-- PROVIDED ENTRIES follows --
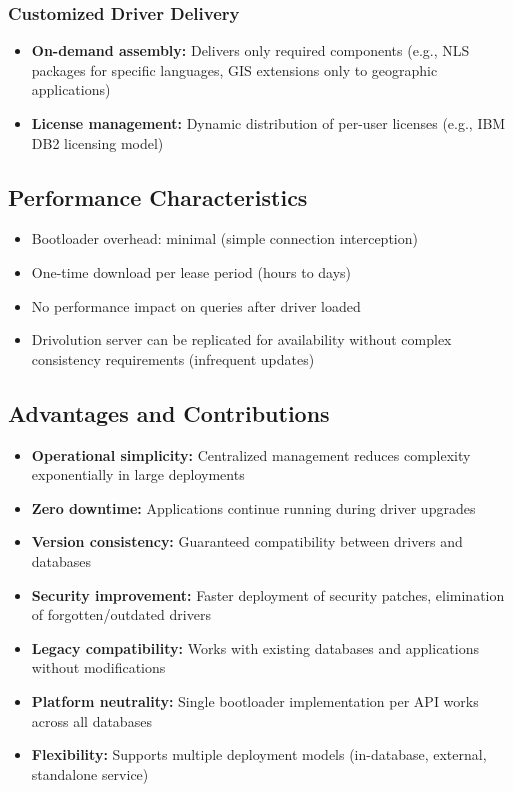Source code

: \subsubsection{Customized Driver Delivery}

\begin{itemize}
    \item \textbf{On-demand assembly:} Delivers only required components (e.g., NLS packages for specific languages, GIS extensions only to geographic applications)
    \item \textbf{License management:} Dynamic distribution of per-user licenses (e.g., IBM DB2 licensing model)
\end{itemize}

\subsection{Performance Characteristics}

\begin{itemize}
    \item Bootloader overhead: minimal (simple connection interception)
    \item One-time download per lease period (hours to days)
    \item No performance impact on queries after driver loaded
    \item Drivolution server can be replicated for availability without complex consistency requirements (infrequent updates)
\end{itemize}

\subsection{Advantages and Contributions}

\begin{itemize}
    \item \textbf{Operational simplicity:} Centralized management reduces complexity exponentially in large deployments
    \item \textbf{Zero downtime:} Applications continue running during driver upgrades
    \item \textbf{Version consistency:} Guaranteed compatibility between drivers and databases
    \item \textbf{Security improvement:} Faster deployment of security patches, elimination of forgotten/outdated drivers
    \item \textbf{Legacy compatibility:} Works with existing databases and applications without modifications
    \item \textbf{Platform neutrality:} Single bootloader implementation per API works across all databases
    \item \textbf{Flexibility:} Supports multiple deployment models (in-database, external, standalone service)
\end{itemize}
-- PROVIDED ENTRIES concluded --
## TASK DETAILS
Extract, from the material above, each line holding the word "consistency".

## SOLUTION
    \item Drivolution server can be replicated for availability without complex consistency requirements (infrequent updates)
    \item \textbf{Version consistency:} Guaranteed compatibility between drivers and databases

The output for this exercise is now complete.